# 1940S?



## Byron (Jun 14, 2010)

Hi all, first time post so please bear with me.

I have 2 watches which I'm guessing date to the 1940s as they belonged to my father. They've recently been serviced and are again working after being tucked in the back of a drawer for many years.

I'd just like to ask if anyone knows anything about either of them?

One has 'Crawford' on the dial, the second has 'Kane Watch', photo attached.

Many thanks

Byron


----------



## dombox40 (Oct 20, 2008)

Byron said:


> Hi all, first time post so please bear with me.
> 
> I have 2 watches which I'm guessing date to the 1940s as they belonged to my father. They've recently been serviced and are again working after being tucked in the back of a drawer for many years.
> 
> ...


Wow that crawford is something is something else. :inlove: cant tell you much about it, looks like it,s got a Brevet movement which I beleive is pre ETA but I expect someone will be along soon who does know when they see these two beauties.


----------



## mel (Dec 6, 2006)

Nice pieces indeed! The Kane with Incabloc - Incabloc dates from 1934 ISTR, so it has to be after that date and not before. Styling is certainly 40's. It also has 1/5th second markers suggesting a good quality "precision" movement with some accuracy. 

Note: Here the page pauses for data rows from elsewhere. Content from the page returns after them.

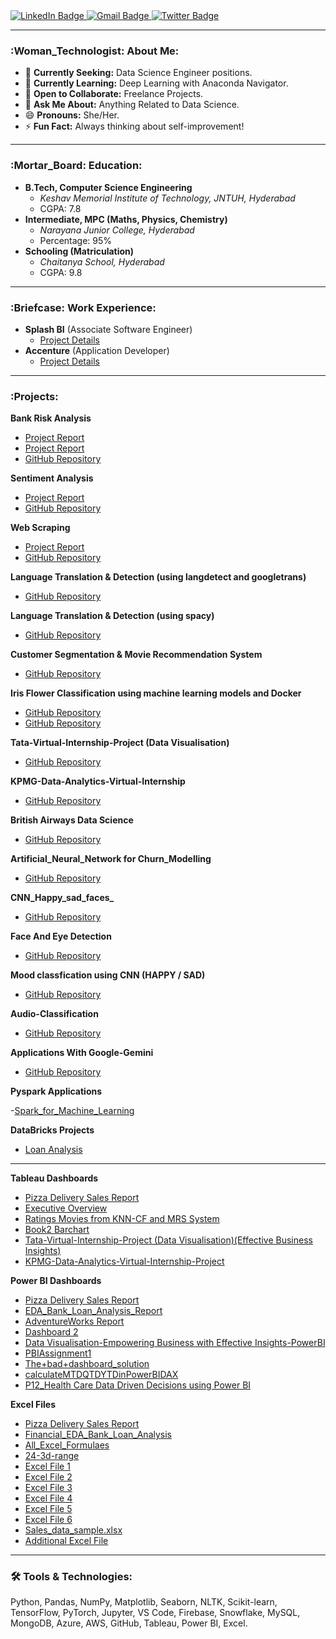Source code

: <div align="left" id="badges">
  <a href="https://www.linkedin.com/in/gnaneshwari-mahimaluru-041a731a0/">
    <img src="https://img.shields.io/badge/LinkedIn-blue?style=for-the-badge&logo=linkedin&logoColor=white" alt="LinkedIn Badge"/>
  </a>
  <a href="mailto:gnaneshwari.m2009@gmail.com">
    <img src="https://img.shields.io/badge/Gmail-red?style=for-the-badge&logo=gmail&logoColor=white" alt="Gmail Badge"/>
  </a>
  <a href="https://twitter.com/gnanu34242">
    <img src="https://img.shields.io/badge/Twitter-blue?style=for-the-badge&logo=twitter&logoColor=white" alt="Twitter Badge"/>
  </a>
</div>


---

### :Woman_Technologist: About Me:
- 🔭 **Currently Seeking:** Data Science Engineer positions.
- 🌱 **Currently Learning:** Deep Learning with Anaconda Navigator.
- 👯 **Open to Collaborate:** Freelance Projects.
- 💬 **Ask Me About:** Anything Related to Data Science.
- 😄 **Pronouns:** She/Her.
- ⚡ **Fun Fact:** Always thinking about self-improvement!

---

### :Mortar_Board: Education:
- **B.Tech, Computer Science Engineering**
  - *Keshav Memorial Institute of Technology, JNTUH, Hyderabad*
  - CGPA: 7.8
- **Intermediate, MPC (Maths, Physics, Chemistry)**
  - *Narayana Junior College, Hyderabad*
  - Percentage: 95%
- **Schooling (Matriculation)**
  - *Chaitanya School, Hyderabad*
  - CGPA: 9.8

---

### :Briefcase: Work Experience:
- **Splash BI** (Associate Software Engineer)
  - [Project Details](https://www.canva.com/design/DAFzd_G5qCM/PSlt-pBvxqpZ8nLKhyWp-Q/edit?utm_content=DAFzd_G5qCM&utm_campaign=designshare&utm_medium=link2&utm_source=sharebutton)
- **Accenture** (Application Developer)
  - [Project Details](https://www.canva.com/design/DAFzdxJT7k0/-RV4NyvIsbNqvZ727gw5sw/edit?utm_content=DAFzdxJT7k0&utm_campaign=designshare&utm_medium=link2&utm_source=sharebutton)

---

### :Projects:

**Bank Risk Analysis**
- [Project Report](https://link.shutterfly.com/AJ4bCmvsxEb)
- [Project Report](https://app.powerbi.com/view?r=eyJrIjoiMGY5M2FhNjItNmFmZC00YTllLTgxZDktMGNjZDUyODE5ZGIwIiwidCI6ImRmODY3OWNkLWE4MGUtNDVkOC05OWFjLWM4M2VkN2ZmOTVhMCJ9)
- [GitHub Repository](https://github.com/gnaneshwari1802/EDA-Bank-Loan-Default-Risk-Analysis)

**Sentiment Analysis**
- [Project Report](https://link.shutterfly.com/cPZoSSItxEb)
- [GitHub Repository](https://github.com/gnaneshwari1802/sentiment-analysis-of-imdb-movie-reviews)

**Web Scraping**
- [Project Report](https://link.shutterfly.com/uQND6mvuxEb)
- [GitHub Repository](https://github.com/gnaneshwari1802/web-scraping-using-xml.git)

**Language Translation & Detection (using langdetect and googletrans)**
- [GitHub Repository](https://github.com/gnaneshwari1802/Flask-Apps/tree/7b574b8e9e476ad6fdd413edfcae2612ee75d249/Language%20Translation%20using%20langdetect%20and%20%20googletrans)

**Language Translation & Detection (using spacy)**
- [GitHub Repository](https://github.com/gnaneshwari1802/Abstract_Activity/blob/main/How%20to%20detect%20languages%20with%20SpaCy.ipynb)

**Customer Segmentation & Movie Recommendation System**
- [GitHub Repository](https://github.com/gnaneshwari1802/Abstract_Activity/blob/main/pandas-with-data-science-ai%20MovieLens%2020M%20Dataset%2C%20MovielensLatest.ipynb)

**Iris Flower Classification using machine learning models and Docker** 
- [GitHub Repository](https://github.com/gnaneshwari1802/Cod-Tech-IT-Solutions/blob/aede14293883153c13386c99c3fe9a306c647b9d/IRIS%20FLOWER%20CLASSIFICATION%20using%20machine%20learning%20models.ipynb)
- [GitHub Repository](https://github.com/gnaneshwari1802/IRIS-FLOWER-CLASSIFICATION-using-machine-learning-models.git)

**Tata-Virtual-Internship-Project (Data Visualisation)**
- [GitHub Repository](https://github.com/gnaneshwari1802/Forage-Job-Simulations/tree/main/Tata-Virtual-Internship-Project%20(Data%20Visualisation))

**KPMG-Data-Analytics-Virtual-Internship**

- [GitHub Repository](https://github.com/gnaneshwari1802/Forage-Job-Simulations/tree/main/KPMG-Data-Analytics-Virtual-Internship-master/KPMG-Data-Analytics-Virtual-Internship)

**British Airways Data Science**

- [GitHub Repository](https://github.com/gnaneshwari1802/Forage-Job-Simulations/tree/main/British%20Airways%20Data%20Science%20Job%20Simulation)

**Artificial_Neural_Network for Churn_Modelling**  

- [GitHub Repository](https://github.com/gnaneshwari1802/NareshDataScienceTasksAndProjects/blob/8614040d84b2cdcf477477299bc9a3803b55eb6a/21.%20Artificial%20Neural%20Networks/artificial_neural_network%20Churn_Modelling.ipynb)

**CNN_Happy_sad_faces_**

- [GitHub Repository](https://github.com/gnaneshwari1802/NareshDataScienceTasksAndProjects/blob/8614040d84b2cdcf477477299bc9a3803b55eb6a/4_7_July_OpenCV/CNN_Happy_sad_faces_ipynb.ipynb)

**Face And Eye Detection**

- [GitHub Repository](https://github.com/gnaneshwari1802/NareshDataScienceTasksAndProjects/blob/a42cd1bdb44ab0791a738abb16034fd1c2e1b478/face%20and%20eye%20detection/Lecture_2_Face_%26_Eye_Detection.ipynb)

**Mood classfication using CNN (HAPPY / SAD)**

- [GitHub Repository](https://github.com/gnaneshwari1802/NareshDataScienceTasksAndProjects/blob/a42cd1bdb44ab0791a738abb16034fd1c2e1b478/Mood%20classfication%20using%20CNN%20(HAPPY%20%20SAD)/Image_classifying_using_Max_pooling_.ipynb)

**Audio-Classification**

- [GitHub Repository](https://github.com/gnaneshwari1802/NareshDataScienceTasksAndProjects/tree/main/Audio-Classification)

**Applications With Google-Gemini**

- [GitHub Repository](https://github.com/gnaneshwari1802/Google-Gemini)

**Pyspark Applications**

-[Spark_for_Machine_Learning](https://github.com/gnaneshwari1802/NareshDataScienceTasksAndProjects/tree/main/Spark_for_Machine_Learning)

**DataBricks Projects**

- [Loan Analysis](https://databricks-prod-cloudfront.cloud.databricks.com/public/4027ec902e239c93eaaa8714f173bcfc/601403966691405/3920441082257834/2781583388838699/latest.html)
  
---

**Tableau Dashboards** 
- [Pizza Delivery Sales Report](https://prod-apnortheast-a.online.tableau.com/#/site/rurzedospo6418eed038/workbooks/1512612/views)
- [Executive Overview](https://public.tableau.com/views/ExecutiveOverview_16991909696850/ExecutiveOverview?:language=en-US&:display_count=n&:origin=viz_share_link)
- [Ratings Movies from KNN-CF and MRS System](https://public.tableau.com/views/ratingsmoviesfromknncsmrsystem/Dashboard1?:language=en-US&publish=yes&:display_count=n&:origin=viz_share_link)
- [Book2 Barchart](https://public.tableau.com/views/Book2Barchart/Sheet1?:language=en-US&publish=yes&:display_count=n&:origin=viz_share_link)
- [Tata-Virtual-Internship-Project (Data Visualisation)(Effective Business Insights)](https://github.com/gnaneshwari1802/Forage-Job-Simulations/blob/main/Tata-Virtual-Internship-Project%20(Data%20Visualisation)/Task%203%20Creating%20Effective%20Visuals/TATA%20Task3.twbx)
- [KPMG-Data-Analytics-Virtual-Internship-Project](https://github.com/gnaneshwari1802/Forage-Job-Simulations/blob/main/KPMG-Data-Analytics-Virtual-Internship-master/KPMG-Data-Analytics-Virtual-Internship/KPMG_Task-3/KPMG_module-3/KPMG%20Sprocket%20central.twbx)
  
**Power BI Dashboards** 
- [Pizza Delivery Sales Report](https://app.powerbi.com/links/HqIUM_RSmq?ctid=ffa76a2b-9b62-4b16-a12c-a940b0d587e7&pbi_source=linkShare&bookmarkGuid=c6e03df0-be33-4e7d-8e6e-17e98da7f479)
- [EDA_Bank_Loan_Analysis_Report](https://app.powerbi.com/view?r=eyJrIjoiMGY5M2FhNjItNmFmZC00YTllLTgxZDktMGNjZDUyODE5ZGIwIiwidCI6ImRmODY3OWNkLWE4MGUtNDVkOC05OWFjLWM4M2VkN2ZmOTVhMCJ9)
- [AdventureWorks Report](https://app.powerbi.com/links/J96Vs_3Ey-?ctid=ffa76a2b-9b62-4b16-a12c-a940b0d587e7&pbi_source=linkShare&bookmarkGuid=0639f5dc-10f8-4709-8719-70142efc7674)
- [Dashboard 2](https://link.shutterfly.com/w7HOfjqsAEb)
- [Data Visualisation-Empowering Business with Effective Insights-PowerBI](https://app.powerbi.com/links/C7hmRFXb4X?ctid=ffa76a2b-9b62-4b16-a12c-a940b0d587e7&pbi_source=linkShare)
- [PBIAssignment1](https://app.powerbi.com/links/5Pl_J3C0jR?ctid=ffa76a2b-9b62-4b16-a12c-a940b0d587e7&pbi_source=linkShare)
- [The+bad+dashboard_solution](https://app.powerbi.com/links/_prn5RX-Ed?ctid=ffa76a2b-9b62-4b16-a12c-a940b0d587]e7&pbi_source=linkShare)
- [calculateMTDQTDYTDinPowerBIDAX](https://app.powerbi.com/reportEmbed?reportId=fcd349e0-75d2-461a-a8ba-348c0a57bb3d&autoAuth=true&ctid=ffa76a2b-9b62-4b16-a12c-a940b0d587e7)
- [P12_Health Care Data Driven Decisions using Power BI](https://app.powerbi.com/reportEmbed?reportId=b006606f-dc96-4d6e-8c79-2144a7edf495&autoAuth=true&ctid=ffa76a2b-9b62-4b16-a12c-a940b0d587e7)
  
**Excel Files**
- [Pizza Delivery Sales Report](https://1drv.ms/x/s!Ai__AMiVPNaiggdlh6ycOQGBkh2e?e=qZXAw1)
- [Financial_EDA_Bank_Loan_Analysis](https://onedrive.live.com/embed?resid=469ECD2B388295E2%21143&authkey=!ACcG9TBwAVLANd0&em=2)
- [All_Excel_Formulaes](https://1drv.ms/x/c/a2d63c95c800ff2f/EQ90Sq_8P2lPgodOeKdvL7YBZv7kkqi723q-G5HB2XKtOQ?e=c0pWkX)
- [24-3d-range](https://1drv.ms/x/c/a2d63c95c800ff2f/EXEGITNRrt9ChHuX_i4JawUBP5Rst0SjZHq2aEeLyhCUhA?e=bsVCPs)
- [Excel File 1](https://docs.google.com/spreadsheets/d/1_KTVw0wKfVfdgEits0W2o9Q6pIIV5eUH/edit?usp=sharing&ouid=114976463775882040929&rtpof=true&sd=true)
- [Excel File 2](https://docs.google.com/spreadsheets/d/1RyWtafzM1VGWXCE4_Iy-daDmjuMFfEmsVRzLi6vlSo0/edit?usp=sharing)
- [Excel File 3](https://docs.google.com/spreadsheets/d/1PUD7d51cpO69H3kNT4IH_1MP6PeFIL0A5utJs-zhTqg/edit?usp=sharing)
- [Excel File 4](https://docs.google.com/spreadsheets/d/1Y0BXixt-JXJOMRbWKQM7CU9gW5I68Dw8u8PX1R-nIsw/edit?usp=sharing)
- [Excel File 5](https://docs.google.com/spreadsheets/d/1Ne8msOOTjoURc1kzholuTJKgOacw-0iqJSPFft6N1Dw/edit?usp=sharing)
- [Excel File 6](https://docs.google.com/spreadsheets/d/12Tls87Wx7zqPe7cid_XlEV-63_sSs3IoC1E-sK9idgE/edit?usp=sharing)
- [Sales_data_sample.xlsx](Sales_data_sample.xlsx)
- [Additional Excel File](https://1drv.ms/x/s!Ai__AMiVPNaigVxDb2WZqrKxgvtJ?e=9Wt8eA)

---

### :hammer_and_wrench: Tools & Technologies:
Python, Pandas, NumPy, Matplotlib, Seaborn, NLTK, Scikit-learn, TensorFlow, PyTorch, Jupyter, VS Code, Firebase, Snowflake, MySQL, MongoDB, Azure, AWS, GitHub, Tableau, Power BI, Excel.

Of course, that's no guarantee as to what is actually inside :lookaround: BUT it looks as if it would be, the watch has some "class" about it! :yes:

The Crawford is a beauty - love the look of it! Month, date day! SUPER - yes! One assumes the second crown at ten o'clock allows reset of the inner chapter ring to get the dates lined up for whatever month you're in, and possibly the month itself as well? :man_in_love:

All in all - what a cracking pair of watches







:notworthy:


----------



## sam. (Mar 24, 2010)

This is the address i just found for the "crawford watch company",you may be able to find out more from them.

105 Canal Street

New York, New York

(212)925-0450

You have 2 wonderful heirlooms,congrats and enjoy! :cheers:


----------



## Byron (Jun 14, 2010)

Hi All,

thanks for commenting  I do feel very lucky to have the watches.

Mel, yes the crown at 10 o'clock controls the month when 'in' and the outer ring of dates when pulled out.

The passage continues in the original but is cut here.